2) Identify and close vulnerabilities
Fraudsters constantly look for easy penetration points, so before you start implementing better technologies you should ensure your existing processes are buttoned up. Typically, while some touchpoints will likely offer strong authentication options, others (particularly call centers) tend to lag behind. At the same time, lack of real-time communication between touchpoints can be easily exploited by determined fraudsters.
3) Develop a layered approach and omni-channel strategy
Just as it’s important to ensure your processes are strong across all touchpoints, there’s also little value to implementing strong biometric technologies in one area while leaving outdated technologies in place elsewhere. Ideally, you should build a layered approach to authentication across all touchpoints and connect them through a central data hub that allows you to take action in real time whenever authentication failures occur.
4) Collaboration is key
When the entire ecosystem is safe, everybody wins. Businesses enjoy reduced losses from fraud and false declines, and, at the same time, consumers experience a frictionless authentication process that provides both security and convenience. In order for this to be possible, collaboration across the payment chain is essential.
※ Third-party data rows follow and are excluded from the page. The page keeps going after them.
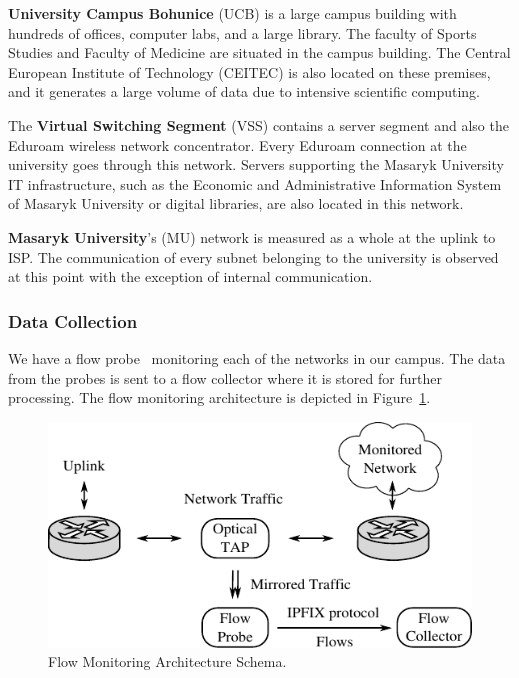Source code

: \textbf{University Campus Bohunice} (UCB) is a large campus building with hundreds of offices, computer labs, and a large library. The faculty of Sports Studies and Faculty of Medicine are situated in the campus building. The Central European Institute of Technology (CEITEC) is also located on these premises, and it generates a large volume of data due to intensive scientific computing.

The \textbf{Virtual Switching Segment} (VSS) contains a server segment and also the Eduroam wireless network concentrator. Every Eduroam connection at the university goes through this network. Servers supporting the Masaryk University IT infrastructure, such as the Economic and Administrative Information System of Masaryk University or digital libraries, are also located in this network.

\textbf{Masaryk University}'s (MU) network is measured as a whole at the uplink to ISP. The communication of every subnet belonging to the university is observed at this point with the exception of internal communication.

\subsubsection{Data Collection}

We have a flow probe~\cite{Hofstede-2014-Flow} monitoring each of the networks in our campus. The data from the probes is sent to a flow collector where it is stored for further processing. The flow monitoring architecture is depicted in Figure~\ref{fig:characterization-monitoring-architecture}.

\begin{figure}[!t]
        \begin{center}
                \includegraphics{figures/paper-characterization/monitoring_architecture}
                \caption{Flow Monitoring Architecture Schema.}
                \label{fig:characterization-monitoring-architecture}
        \end{center}
\end{figure}

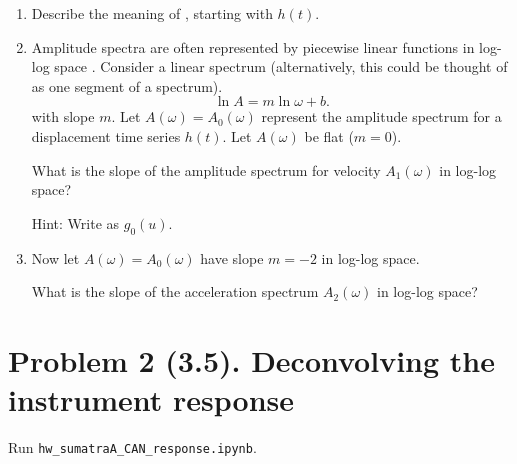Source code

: \documentclass[11pt,titlepage,fleqn]{article}
\newcommand{\fft}{h}
\newcommand{\tfileresponse}{{\tt hw\_sumatraA\_CAN\_response.ipynb}}
\begin{document}
\begin{enumerate}
\begin{enumerate}
\item Describe the meaning of , starting with $\fft(t)$.

\item Amplitude spectra are often represented by piecewise linear functions in log-log space \citep[\eg][Figs.~6.3-6 and 6.6-8]{SteinWysession}. Consider a linear spectrum (alternatively, this could be thought of as one segment of a spectrum).
%
\begin{equation}
\ln A = m \ln\omega + b.
\label{Alin}
\end{equation}
%
with slope $m$.
Let $A(\omega) = A_0(\omega)$ represent the amplitude spectrum for a displacement time series $\fft(t)$. Let $A(\omega)$ be flat ($m=0$).

What is the slope of the amplitude spectrum for velocity $A_1(\omega)$ in log-log space?

Hint: Write  as $g_0(u)$.

\item Now let $A(\omega) = A_0(\omega)$ have slope $m=-2$ in log-log space.

What is the slope of the acceleration spectrum $A_2(\omega)$ in log-log space?

\end{enumerate}

\end{enumerate}


\section*{Problem 2 (3.5). Deconvolving the instrument response}

Run \tfileresponse.
\end{document}
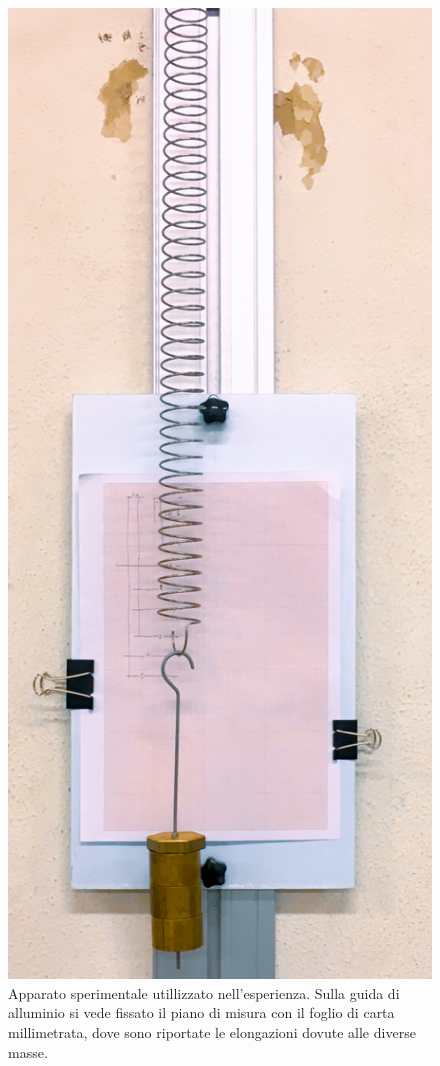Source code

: \documentclass[italian, a4paper, 10pt, twocolumn]{../../style/lab_unige}
\begin{document}
    \begin{figure}
        \centering
        \includegraphics[width=0.8\linewidth]{IMG_0242.JPG}
        \caption{Apparato sperimentale utillizzato nell'esperienza. Sulla guida di alluminio si vede fissato il
        piano di misura con il foglio di carta millimetrata, dove sono riportate le elongazioni dovute alle 
        diverse masse.}
        \label{figure:apparatus}
    \end{figure}
\end{document}
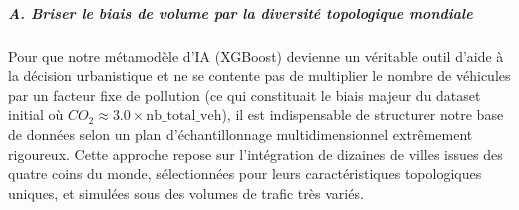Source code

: \documentclass[10pt, a4paper]{article}
\begin{document}
\subparagraph{A. Briser le biais de volume par la diversité topologique
mondiale}\label{a.-briser-le-biais-de-volume-par-la-diversituxe9-topologique-mondiale}

Pour que notre métamodèle d'IA (XGBoost) devienne un véritable outil
d'aide à la décision urbanistique et ne se contente pas de multiplier le
nombre de véhicules par un facteur fixe de pollution (ce qui constituait
le biais majeur du dataset initial où
\(CO_2 \approx 3.0 \times \text{nb\_total\_veh}\)), il est indispensable
de structurer notre base de données selon un plan d'échantillonnage
multidimensionnel extrêmement rigoureux. Cette approche repose sur
l'intégration de dizaines de villes issues des quatre coins du monde,
sélectionnées pour leurs caractéristiques topologiques uniques, et
simulées sous des volumes de trafic très variés.
\end{document}
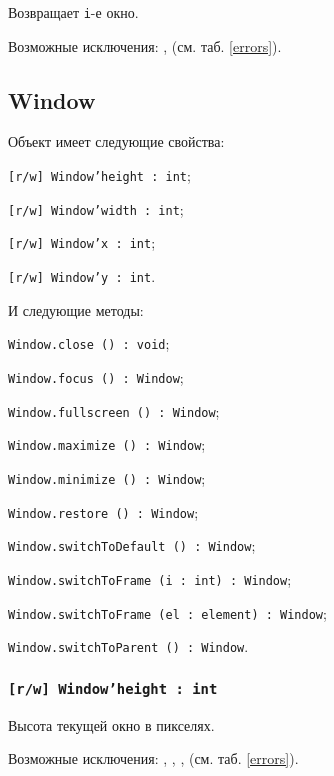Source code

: Возвращает \texttt{i}-е окно.

Возможные исключения: ,  (см. таб. \ref{errors}).

\subsection{{\color{orange} Window}}

Объект \window{} имеет следующие свойства:
\begin{icItems}
	\item \texttt{[r/w] Window'height : int};
	\item \texttt{[r/w] Window'width : int};
	\item \texttt{[r/w] Window'x : int};
	\item \texttt{[r/w] Window'y : int}.
\end{icItems}

И следующие методы:
\begin{icItems}
	\item \texttt{Window.close () : void};
	\item \texttt{Window.focus () : Window};
	\item \texttt{Window.fullscreen () : Window};
	\item \texttt{Window.maximize () : Window};
	\item \texttt{Window.minimize () : Window};
	\item \texttt{Window.restore () : Window};
	\item \texttt{Window.switchToDefault () : Window};
	\item \texttt{Window.switchToFrame (i : int) : Window};
	\item \texttt{Window.switchToFrame (el : element) : Window};
	\item \texttt{Window.switchToParent () : Window}.
\end{icItems}

\subsubsection{\texttt{[r/w] Window'height : int}}

Высота текущей окно в пикселях.

Возможные исключения: , , ,  (см. таб. \ref{errors}).

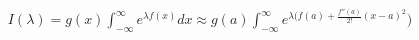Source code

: \documentclass[preview]{standalone}
\begin{document}
\begin{align*}
I(\lambda) = \displaystyle g(x) \int_{-\infty}^{\infty} e^{\lambda f(x)} dx \approx g(a) \int_{-\infty}^{\infty} e^{\lambda (f(a) + \frac{f''(a)}{2!}(x - a)^2})
\end{align*}
\end{document}
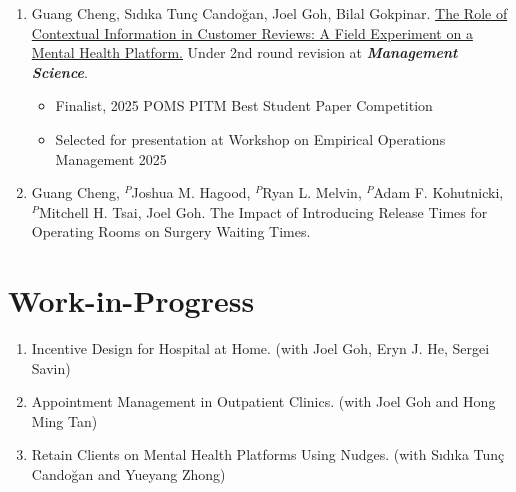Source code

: \documentclass[12pt, a4paper]{article}
\begin{document}
{\begin{enumerate}[leftmargin=30pt, resume]
	
	\item Guang Cheng, S\i{}d\i{}ka Tun\c{c} Cando\u{g}an, Joel Goh, Bilal Gokpinar.
	\href{https://ssrn.com/abstract=4956298}{The Role of Contextual Information in Customer Reviews: A Field Experiment on a Mental Health Platform.} Under 2nd round revision at \textit{\textbf{Management Science}}.

	\begin{itemize}
		\item {\footnotesize Finalist, 2025 POMS PITM Best Student Paper Competition}
		\item {\footnotesize Selected for presentation at Workshop on Empirical Operations Management 2025}
	\end{itemize}

	\item Guang Cheng, $^P$Joshua M. Hagood, $^P$Ryan L. Melvin, $^P$Adam F. Kohutnicki, $^P$Mitchell H. Tsai, Joel Goh. The Impact of Introducing Release Times for Operating Rooms on Surgery Waiting Times.

\end{enumerate}




\section*{Work-in-Progress}

\begin{enumerate}[leftmargin=30pt, resume]

	\item Incentive Design for Hospital at Home. (with Joel Goh, Eryn J. He, Sergei Savin)
	
	\item Appointment Management in Outpatient Clinics. (with Joel Goh and Hong Ming Tan)
	
	\item Retain Clients on Mental Health Platforms Using Nudges. (with S\i{}d\i{}ka Tun\c{c} Cando\u{g}an and Yueyang Zhong) 
	
\end{enumerate}



}
\end{document}
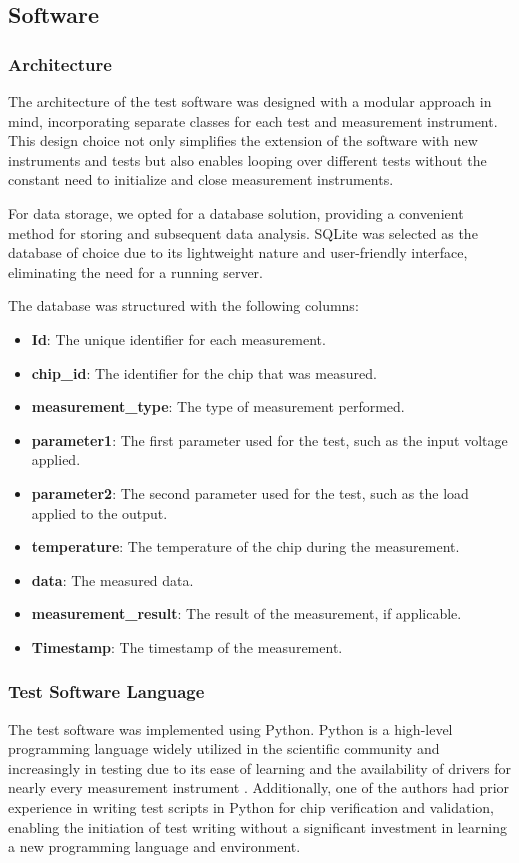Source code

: 

\subsection{Software}

\subsubsection{Architecture}
The architecture of the test software was designed with a modular approach in mind, incorporating separate classes for each test and measurement instrument. This design choice not only simplifies the extension of the software with new instruments and tests but also enables looping over different tests without the constant need to initialize and close measurement instruments.

For data storage, we opted for a database solution, providing a convenient method for storing and subsequent data analysis. SQLite was selected as the database of choice due to its lightweight nature and user-friendly interface, eliminating the need for a running server.

The database was structured with the following columns:
\begin{itemize}
    \item \textbf{Id}: The unique identifier for each measurement.
    \item \textbf{chip\_id}: The identifier for the chip that was measured.
    \item \textbf{measurement\_type}: The type of measurement performed.
    \item \textbf{parameter1}: The first parameter used for the test, such as the input voltage applied.
    \item \textbf{parameter2}: The second parameter used for the test, such as the load applied to the output.
    \item \textbf{temperature}: The temperature of the chip during the measurement.
    \item \textbf{data}: The measured data.
    \item \textbf{measurement\_result}: The result of the measurement, if applicable.
    \item \textbf{Timestamp}: The timestamp of the measurement.
\end{itemize}

\subsubsection{Test Software Language}
The test software was implemented using Python. Python is a high-level programming language widely utilized in the scientific community and increasingly in testing due to its ease of learning and the availability of drivers for nearly every measurement instrument \cite{Wikipedia:Python}. Additionally, one of the authors had prior experience in writing test scripts in Python for chip verification and validation, enabling the initiation of test writing without a significant investment in learning a new programming language and environment.

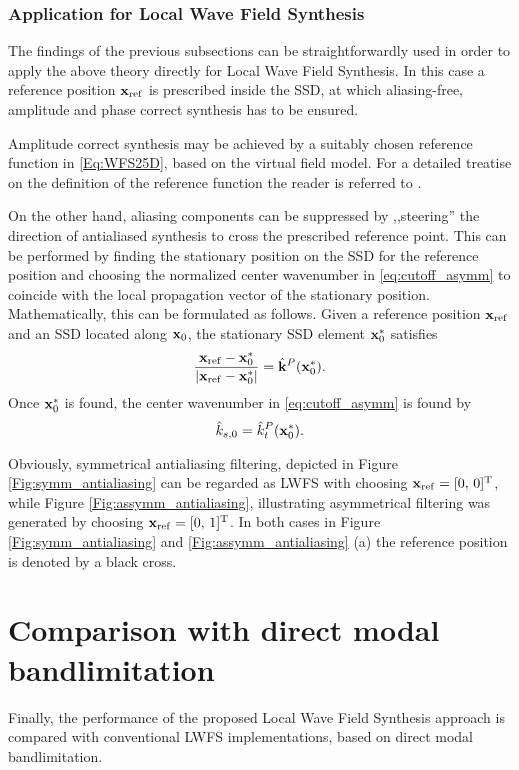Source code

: \documentclass[conference]{IEEEtran}
\begin{document}
\subsubsection{Application for Local Wave Field Synthesis}
The findings of the previous subsections can be straightforwardly used in order to apply the above theory directly for Local Wave Field Synthesis.
In this case a reference position $\mathbf{x}_{\mathrm{ref}}$ is prescribed inside the SSD, at which aliasing-free, amplitude and phase correct synthesis has to be ensured.

Amplitude correct synthesis may be achieved by a suitably chosen reference function in \eqref{Eq:WFS25D}, based on the virtual field model.
For a detailed treatise on the definition of the reference function the reader is referred to \cite{Firtha2019phd}.

On the other hand, aliasing components can be suppressed by ,,steering'' the direction of antialiased synthesis to cross the prescribed reference point.
This can be performed by finding the stationary position on the SSD for the reference position and choosing the normalized center wavenumber in \eqref{eq:cutoff_asymm} to coincide with the local propagation vector of the stationary position.
Mathematically, this can be formulated as follows.
Given a reference position $\mathbf{x}_{\mathrm{ref}}$ and an SSD located along $\mathbf{x}_0$, the stationary SSD element $\mathbf{x}_0^*$ satisfies
\begin{equation}
    \frac{\mathbf{x}_{\mathrm{ref}} - \mathbf{x}_0^*}{\left| \mathbf{x}_{\mathrm{ref}} - \mathbf{x}_0^* \right|} = \hat{\mathbf{k}}^P(\mathbf{x}_0^*).
\end{equation}
Once $\mathbf{x}_0^*$ is found, the center wavenumber in \eqref{eq:cutoff_asymm} is found by
\begin{equation}
    \hat{k}_{s,0} = \hat{k}_t^P(\mathbf{x}_0^*).
\end{equation}

Obviously, symmetrical antialiasing filtering, depicted in Figure \ref{Fig:symm_antialiasing} can be regarded as LWFS with choosing $\mathbf{x}_{\mathrm{ref}} = [0, \, 0]^{\mathrm{T}}$,
while Figure \ref{Fig:assymm_antialiasing}, illustrating asymmetrical filtering was generated by choosing $\mathbf{x}_{\mathrm{ref}} = [0, \, 1]^{\mathrm{T}}$.
In both cases in Figure \ref{Fig:symm_antialiasing} and \ref{Fig:assymm_antialiasing} (a) the reference position is denoted by a black cross.

\section{Comparison with direct modal bandlimitation}
Finally, the performance of the proposed Local Wave Field Synthesis approach is compared with conventional LWFS implementations, based on direct modal bandlimitation.
\end{document}
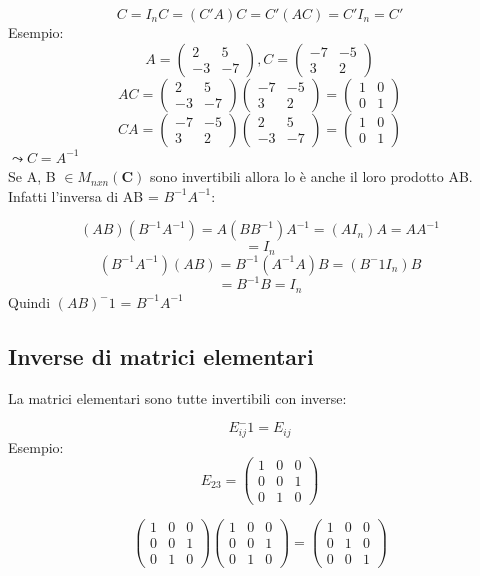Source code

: \documentclass[12pt]{article}
\begin{document}
\[C = I_nC = (C'A)C = C'(AC) = C'I_n = C'\]
Esempio:
\[A = \begin{pmatrix}
    2 & 5\\
    -3 & -7
\end{pmatrix}, C = \begin{pmatrix}
    -7 & -5\\
    3 & 2
\end{pmatrix}\]
\[AC = \begin{pmatrix}
    2 & 5\\
    -3 & -7
\end{pmatrix}
\begin{pmatrix}
    -7 & -5\\
    3 & 2
\end{pmatrix}
=
\begin{pmatrix}
    1 & 0\\
    0 & 1
\end{pmatrix}
\]
\[CA = \begin{pmatrix}
    -7 & -5\\
    3 & 2
\end{pmatrix}
\begin{pmatrix}
    2 & 5\\
    -3 & -7
\end{pmatrix} =
\begin{pmatrix}
    1 & 0\\
    0 & 1
\end{pmatrix}
\]
$\leadsto C = A^{-1}$\\
Se A, B $\in M_{nxn} (\mathbf{C})$ sono invertibili allora lo è anche il loro prodotto AB. Infatti l'inversa di AB = $B^{-1}A^{-1}:$

\[(AB)(B^{-1}A^{-1}) = A(BB^{-1})A^{-1} = (AI_n)A = AA^{-1} \]
\[= I_n\]
\[(B^{-1}A^{-1})(AB) = B^{-1}(A^{-1}A)B = (B^-1I_n)B\]
\[= B^{-1}B = I_n\]
Quindi $(AB)^-1$ = $B^{-1}A^{-1}$

\subsection{Inverse di matrici elementari}
La matrici elementari sono tutte invertibili con inverse:

\[E_{ij}^-1 = E_{ij}\]
Esempio:
\[E_{23} = \begin{pmatrix}
    1 & 0 & 0\\
    0 & 0 & 1\\
    0 & 1 & 0
\end{pmatrix}\]

\[\begin{pmatrix}
    1 & 0 & 0\\
    0 & 0 & 1\\
    0 & 1 & 0
\end{pmatrix}
\begin{pmatrix}
    1 & 0 & 0\\
    0 & 0 & 1\\
    0 & 1 & 0
\end{pmatrix} = \begin{pmatrix}
    1 & 0 & 0\\
    0 & 1 & 0\\
    0 & 0 & 1
\end{pmatrix}\]
\end{document}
For once, it really is a win-win
Right now, the authentication protocol described here might seem a long way off. After all, most payment services and online banking services have only recently started to make use of physical biometrics and two-factor authentication.
But, it’s important to remember that, for once, making the next step up in authentication practice will have a resoundingly positive impact on everybody involved.
Continuous passive authentication will be comfortably the biggest authentication breakthrough ever and will have a profound impact not just on the primary and secondary costs of fraud, but also on the user experience. Not only will consumers enjoy frictionless authentication across all of their important accounts, they’ll also experience fraudulent events at a much lower rate than ever before.
And, believe it or not, consumers are ready for change. After all the high profile data breaches from the past few years, it should be no surprise that 78 percent of online shoppers believe they need more protection and 57 percent have little faith that e-commerce sites will keep their personal information secure.
Consumers are now more aware and less tolerant of fraud than ever before, and they’re starting to make it clear that they expect a higher degree of security than they have experienced in the past. To illustrate this point, according to a recent survey by Mastercard, 95 percent of millennials said they were willing to eliminate the use of passwords altogether to access their bank accounts.
So, while it may feel like a long road to travel, making steps towards the future of authentication really will have a profoundly positive impact, not just for your bottom line, but for almost every aspect of your business.